7. Il n’y a pas lieu, dans les circonstances de l’espèce, de mettre une somme à la charge du
Dr A en application du I de l’article 75 de la loi du 10 juillet 1991.
DECIDE:
PAR CES MOTIFS,
Article 1er : La décision du 9 septembre 2021 de la chambre disciplinaire de première instance des Hauts-de-France de l’ordre des médecins est annulée.
Article 2 : La sanction de la radiation du tableau de l’ordre des médecins est prononcée à l’encontre du Dr A. Cette santion prendra effet le 1er juillet 2023 à 0 heure.
3 CHAMBRE DISCIPLINAIRE NATIONALE
DE L’ORDRE DES MEDECINS 4 rue Léon Jost – 75855 PARIS CEDEX 17
Article 3 : Les conclusions présentées par le conseil départemental du Nord de l’ordre des médecins sur le fondement du I de l’article 75 de la loi du 10 juillet 1991 sont rejetées.

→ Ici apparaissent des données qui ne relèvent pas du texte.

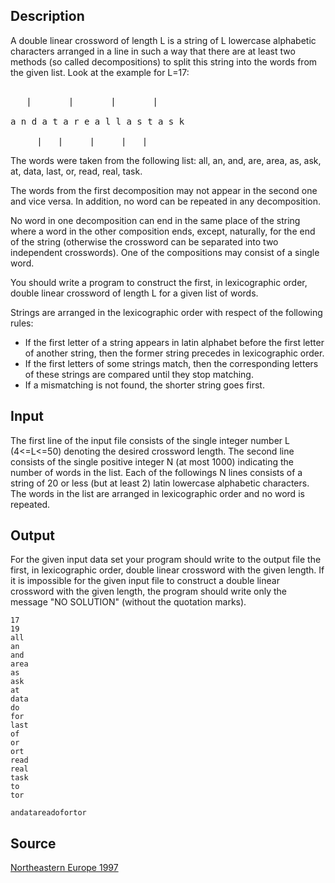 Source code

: <h2>Description</h2><p>A double linear crossword of length L is a string of L lowercase alphabetic characters arranged in a line in such a way that there are at least two methods (so called decompositions) to split this string into the words from the given list. Look at the example for L=17: 
</p><pre><br>   |       |       |       |
<br>a n d a t a r e a l l a s t a s k
<br>     |   |     |     |   |</pre><p>
</p>
The words were taken from the following list: all, an, and, are, area, as, ask, at, data, last, or, read, real, task. 

The words from the first decomposition may not appear in the second one and vice versa. In addition, no word can be repeated in any decomposition. 

No word in one decomposition can end in the same place of the string where a word in the other composition ends, except, naturally, for the end of the string (otherwise the crossword can be separated into two independent crosswords). One of the compositions may consist of a single word. 

You should write a program to construct the first, in lexicographic order, double linear crossword of length L for a given list of words. 

Strings are arranged in the lexicographic order with respect of the following rules: 

<ul><li>If the first letter of a string appears in latin alphabet before the first letter of another string, then the former string precedes in lexicographic order. 
<br></li><li>If the first letters of some strings match, then the corresponding letters of these strings are compared until they stop matching. 
<br></li><li>If a mismatching is not found, the shorter string goes first. </li></ul><h2>Input</h2><p>The first line of the input file consists of the single integer number L (4&lt;=L&lt;=50) denoting the desired crossword length. The second line consists of the single positive integer N (at most 1000) indicating the number of words in the list. Each of the followings N lines consists of a string of 20 or less (but at least 2) latin lowercase alphabetic characters. The words in the list are arranged in lexicographic order and no word is repeated. </p><h2>Output</h2><p>For the given input data set your program should write to the output file the first, in lexicographic order, double linear crossword with the given length. If it is impossible for the given input file to construct a double linear crossword with the given length, the program should write only the message "NO SOLUTION" (without the quotation marks). </p><pre><code class="language-input1">17
19
all
an
and
area
as
ask
at
data
do
for
last
of
or
ort
read
real
task
to
tor
</code></pre><pre><code class="language-output1">andatareadofortor
</code></pre><h2>Source</h2><a href="searchproblem?field=source&amp;key=Northeastern+Europe+1997">Northeastern Europe 1997</a> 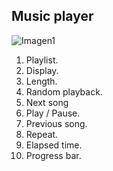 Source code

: ## Music player

![Imagen1](http://static.energysistem.com/images/manuals/42762/57cd4247ebfe5.jpg)

1. Playlist.
2. Display.
3. Length.
4. Random playback.
5. Next song
6. Play / Pause.
7. Previous song.
8. Repeat.
9. Elapsed time.
10. Progress bar.

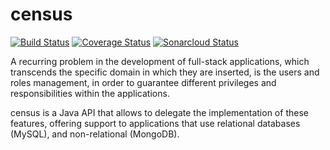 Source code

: # census

[![Build Status](https://travis-ci.org/tarabaralla/census.svg?branch=master)](https://travis-ci.org/tarabaralla/census)
[![Coverage Status](https://coveralls.io/repos/github/tarabaralla/census/badge.svg?branch=master)](https://coveralls.io/github/tarabaralla/census?branch=master)
[![Sonarcloud Status](https://sonarcloud.io/api/project_badges/measure?project=clast%3Acensus&metric=alert_status)](https://sonarcloud.io/dashboard?id=clast%3Acensus)

A recurring problem in the development of full-stack applications, which transcends the specific domain in which they are inserted, is the users and roles management, in order to guarantee different privileges and responsibilities within the applications.

census is a Java API that allows to delegate the implementation of these features, offering support to applications that use relational databases (MySQL), and non-relational (MongoDB).
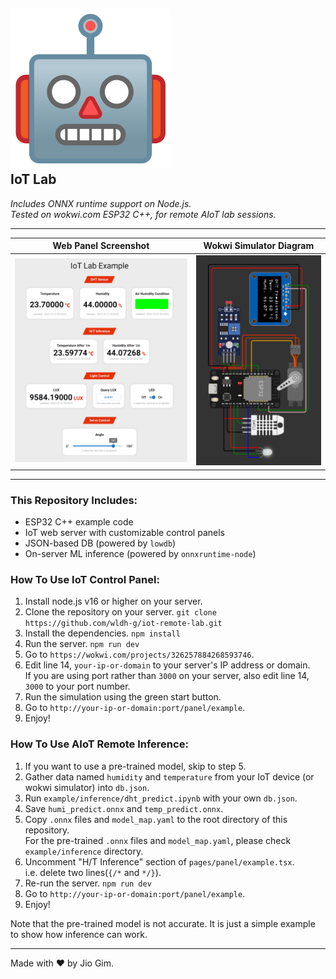 ## ![Robot Icon](./public/robot.svg) <br /> **IoT Lab**
*Includes ONNX runtime support on Node.js.* \
*Tested on wokwi.com ESP32 C++, for remote AIoT lab sessions.*

---

|               Web Panel Screenshot                 |                     Wokwi Simulator Diagram                  |
|:--------------------------------------------------:|:------------------------------------------------------------:|
| ![IoT Lab Screenshot](./public/screenshot-web.png) | ![Wokwi Simulator Screenshot](./public/screenshot-wokwi.png) |

---

### This Repository Includes:

- ESP32 C++ example code
- IoT web server with customizable control panels
- JSON-based DB (powered by `lowdb`)
- On-server ML inference (powered by `onnxruntime-node`)

### How To Use IoT Control Panel:

1. Install node.js v16 or higher on your server.
2. Clone the repository on your server. `git clone https://github.com/wldh-g/iot-remote-lab.git`
3. Install the dependencies. `npm install`
4. Run the server. `npm run dev`
5. Go to `https://wokwi.com/projects/326257884268593746`.
6. Edit line 14, `your-ip-or-domain` to your server's IP address or domain. \
    If you are using port rather than `3000` on your server, also edit line 14, `3000` to your port number.
7. Run the simulation using the green start button.
8. Go to `http://your-ip-or-domain:port/panel/example`.
9. Enjoy!

### How To Use AIoT Remote Inference:

1. If you want to use a pre-trained model, skip to step 5.
2. Gather data named `humidity` and `temperature` from your IoT device (or wokwi simulator) into `db.json`.
3. Run `example/inference/dht_predict.ipynb` with your own `db.json`.
4. Save `humi_predict.onnx` and `temp_predict.onnx`.
5. Copy `.onnx` files and `model_map.yaml` to the root directory of this repository. \
    For the pre-trained `.onnx` files and `model_map.yaml`, please check `example/inference` directory.
6. Uncomment "H/T Inference" section of `pages/panel/example.tsx`. \
    i.e. delete two lines(`{/*` and `*/}`).
7. Re-run the server. `npm run dev`
8. Go to `http://your-ip-or-domain:port/panel/example`.
9. Enjoy!

Note that the pre-trained model is not accurate. It is just a simple example to show how inference can work.

---

Made with ♥️ by Jio Gim.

Article 4 : La présente décision sera notifiée au Dr A, au conseil départemental du Nord de l’ordre des médecins, à la chambre disciplinaire de première instance des
Hauts-de-France de l’ordre des médecins, au directeur général de l’agence régionale de santé des Hauts-de-France, au procureur de la République près le tribunal judiciaire de
Lille, au conseil national de l’ordre des médecins, au ministre chargé de la santé et de la prévention et à tous les conseils départementaux de l’ordre des médecins.
Ainsi fait et délibéré par : M. Derepas, conseiller d’Etat, président ; Mmes les Drs
Baland-Peltre, Bohl, Masson, M. le Dr Dreux, membres.
Le conseiller d’Etat, président de la chambre disciplinaire nationale de l’ordre des médecins
Luc Derepas
Le greffier en chef
François-Patrice Battais
La République mande et ordonne au ministre chargé de la santé en ce qui le concerne, ou à tous commissaires de justice à ce requis en ce qui concerne les voies de droit commun contre les parties privées, de pourvoir à l’exécution de la présente décision.